Records contained in a dataset
"""

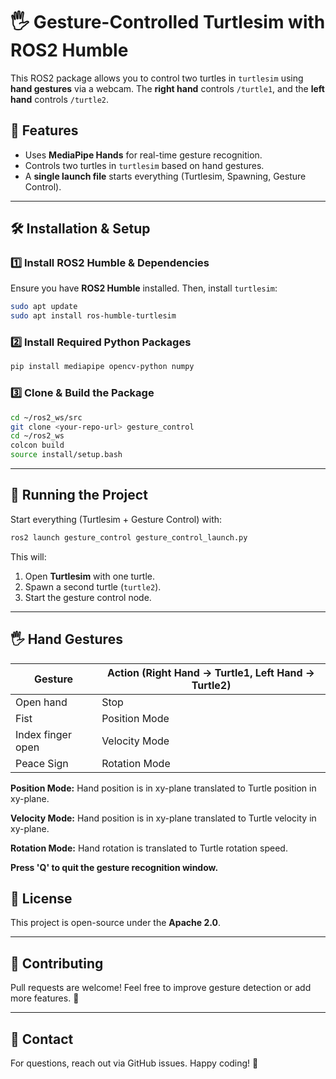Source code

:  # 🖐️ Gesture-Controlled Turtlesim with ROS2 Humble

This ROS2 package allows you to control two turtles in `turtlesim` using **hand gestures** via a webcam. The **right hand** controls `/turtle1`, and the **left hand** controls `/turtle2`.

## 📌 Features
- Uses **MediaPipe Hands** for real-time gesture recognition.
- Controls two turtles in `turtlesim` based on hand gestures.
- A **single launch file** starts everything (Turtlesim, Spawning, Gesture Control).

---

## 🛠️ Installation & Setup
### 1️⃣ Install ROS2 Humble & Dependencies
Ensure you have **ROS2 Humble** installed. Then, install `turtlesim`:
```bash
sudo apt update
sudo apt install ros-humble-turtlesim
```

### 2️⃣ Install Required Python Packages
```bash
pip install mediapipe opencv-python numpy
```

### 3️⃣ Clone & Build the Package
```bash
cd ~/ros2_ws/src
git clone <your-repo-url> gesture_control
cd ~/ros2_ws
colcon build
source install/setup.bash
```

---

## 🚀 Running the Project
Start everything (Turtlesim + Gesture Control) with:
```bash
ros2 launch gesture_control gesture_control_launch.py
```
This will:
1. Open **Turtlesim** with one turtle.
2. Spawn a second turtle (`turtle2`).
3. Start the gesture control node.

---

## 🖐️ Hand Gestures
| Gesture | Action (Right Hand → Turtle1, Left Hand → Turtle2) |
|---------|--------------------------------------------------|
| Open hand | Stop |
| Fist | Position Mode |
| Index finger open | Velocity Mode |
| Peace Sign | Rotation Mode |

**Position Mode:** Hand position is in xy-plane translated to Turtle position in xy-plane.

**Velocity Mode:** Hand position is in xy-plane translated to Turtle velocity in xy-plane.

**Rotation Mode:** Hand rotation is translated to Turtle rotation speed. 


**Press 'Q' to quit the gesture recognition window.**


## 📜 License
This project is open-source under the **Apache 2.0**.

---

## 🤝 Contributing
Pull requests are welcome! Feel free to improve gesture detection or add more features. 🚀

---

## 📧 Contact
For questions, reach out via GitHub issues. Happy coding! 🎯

"""
"""

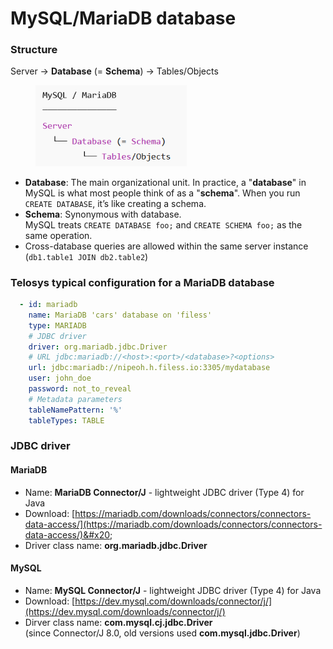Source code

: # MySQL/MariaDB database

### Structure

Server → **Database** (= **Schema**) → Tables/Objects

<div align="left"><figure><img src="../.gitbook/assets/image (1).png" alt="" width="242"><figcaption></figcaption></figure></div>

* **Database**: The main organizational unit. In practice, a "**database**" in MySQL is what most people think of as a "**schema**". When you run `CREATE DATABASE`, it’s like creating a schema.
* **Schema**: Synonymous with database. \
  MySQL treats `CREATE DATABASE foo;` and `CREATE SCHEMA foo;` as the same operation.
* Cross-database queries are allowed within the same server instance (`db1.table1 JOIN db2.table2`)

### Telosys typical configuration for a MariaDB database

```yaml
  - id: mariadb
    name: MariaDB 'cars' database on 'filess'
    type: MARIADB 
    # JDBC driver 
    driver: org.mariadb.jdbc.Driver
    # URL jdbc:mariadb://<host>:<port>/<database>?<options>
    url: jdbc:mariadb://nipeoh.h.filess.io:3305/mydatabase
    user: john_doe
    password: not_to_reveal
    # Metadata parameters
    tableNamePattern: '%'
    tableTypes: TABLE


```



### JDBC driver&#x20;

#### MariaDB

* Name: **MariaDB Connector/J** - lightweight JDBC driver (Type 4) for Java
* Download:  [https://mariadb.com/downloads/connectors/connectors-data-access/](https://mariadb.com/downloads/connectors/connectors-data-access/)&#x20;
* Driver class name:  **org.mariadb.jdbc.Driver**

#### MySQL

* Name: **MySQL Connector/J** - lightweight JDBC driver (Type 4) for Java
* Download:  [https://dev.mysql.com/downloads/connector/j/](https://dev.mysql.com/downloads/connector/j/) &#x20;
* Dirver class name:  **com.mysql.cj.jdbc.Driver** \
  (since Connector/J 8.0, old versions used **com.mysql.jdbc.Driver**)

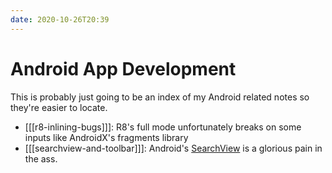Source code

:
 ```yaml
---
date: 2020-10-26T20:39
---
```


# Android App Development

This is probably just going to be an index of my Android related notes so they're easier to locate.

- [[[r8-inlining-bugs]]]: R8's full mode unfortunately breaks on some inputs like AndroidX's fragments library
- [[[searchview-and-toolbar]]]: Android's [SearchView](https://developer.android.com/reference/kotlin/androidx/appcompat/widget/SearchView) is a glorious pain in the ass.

"""
"""

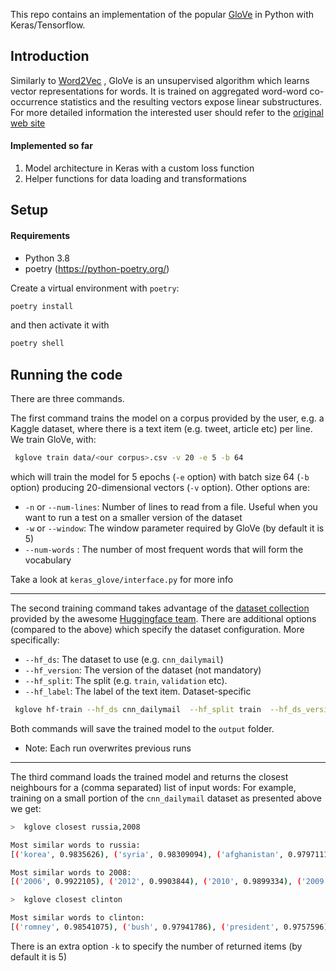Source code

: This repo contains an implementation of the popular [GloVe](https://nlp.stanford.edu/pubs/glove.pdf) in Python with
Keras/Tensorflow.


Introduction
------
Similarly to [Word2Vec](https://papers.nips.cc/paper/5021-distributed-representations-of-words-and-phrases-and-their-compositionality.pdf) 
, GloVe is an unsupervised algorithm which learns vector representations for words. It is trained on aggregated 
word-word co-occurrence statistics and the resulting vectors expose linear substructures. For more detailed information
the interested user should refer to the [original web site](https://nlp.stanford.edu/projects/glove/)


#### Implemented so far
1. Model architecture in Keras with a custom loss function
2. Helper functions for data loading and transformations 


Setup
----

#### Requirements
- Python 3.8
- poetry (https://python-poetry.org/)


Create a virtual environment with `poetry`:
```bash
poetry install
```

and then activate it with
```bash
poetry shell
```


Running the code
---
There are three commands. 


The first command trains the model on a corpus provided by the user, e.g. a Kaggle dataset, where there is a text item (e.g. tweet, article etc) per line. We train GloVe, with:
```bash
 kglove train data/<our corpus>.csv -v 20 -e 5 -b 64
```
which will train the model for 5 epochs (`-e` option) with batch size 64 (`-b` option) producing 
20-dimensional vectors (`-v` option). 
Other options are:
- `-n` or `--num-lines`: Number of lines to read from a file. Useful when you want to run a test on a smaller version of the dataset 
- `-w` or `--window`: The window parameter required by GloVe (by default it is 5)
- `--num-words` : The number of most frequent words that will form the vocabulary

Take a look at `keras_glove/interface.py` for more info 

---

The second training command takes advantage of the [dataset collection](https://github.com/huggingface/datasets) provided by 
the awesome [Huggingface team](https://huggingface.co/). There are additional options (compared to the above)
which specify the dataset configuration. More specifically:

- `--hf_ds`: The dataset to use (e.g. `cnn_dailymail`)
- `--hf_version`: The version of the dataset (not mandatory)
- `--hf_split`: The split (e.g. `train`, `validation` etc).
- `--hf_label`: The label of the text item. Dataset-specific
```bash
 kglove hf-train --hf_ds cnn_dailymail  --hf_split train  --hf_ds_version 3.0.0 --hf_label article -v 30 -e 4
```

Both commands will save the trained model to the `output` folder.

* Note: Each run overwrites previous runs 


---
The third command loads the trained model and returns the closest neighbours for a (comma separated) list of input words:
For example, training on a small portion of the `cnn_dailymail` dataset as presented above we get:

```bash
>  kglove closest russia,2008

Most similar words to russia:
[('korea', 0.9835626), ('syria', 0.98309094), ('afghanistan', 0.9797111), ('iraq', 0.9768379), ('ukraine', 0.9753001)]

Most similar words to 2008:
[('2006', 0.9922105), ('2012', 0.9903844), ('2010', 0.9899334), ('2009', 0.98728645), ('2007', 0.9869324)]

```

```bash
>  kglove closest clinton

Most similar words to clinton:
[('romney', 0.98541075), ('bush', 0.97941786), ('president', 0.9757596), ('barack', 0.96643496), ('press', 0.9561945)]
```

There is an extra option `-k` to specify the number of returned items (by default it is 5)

"""

Work to be completed: The required output is the stretch of entries above from the line containing "Create a virtual" through the line containing "GloVe (by default it is 5)", reproduced exactly.

Solution below:
Create a virtual environment with `poetry`:
```bash
poetry install
```

and then activate it with
```bash
poetry shell
```


Running the code
---
There are three commands. 


The first command trains the model on a corpus provided by the user, e.g. a Kaggle dataset, where there is a text item (e.g. tweet, article etc) per line. We train GloVe, with:
```bash
 kglove train data/<our corpus>.csv -v 20 -e 5 -b 64
```
which will train the model for 5 epochs (`-e` option) with batch size 64 (`-b` option) producing 
20-dimensional vectors (`-v` option). 
Other options are:
- `-n` or `--num-lines`: Number of lines to read from a file. Useful when you want to run a test on a smaller version of the dataset 
- `-w` or `--window`: The window parameter required by GloVe (by default it is 5)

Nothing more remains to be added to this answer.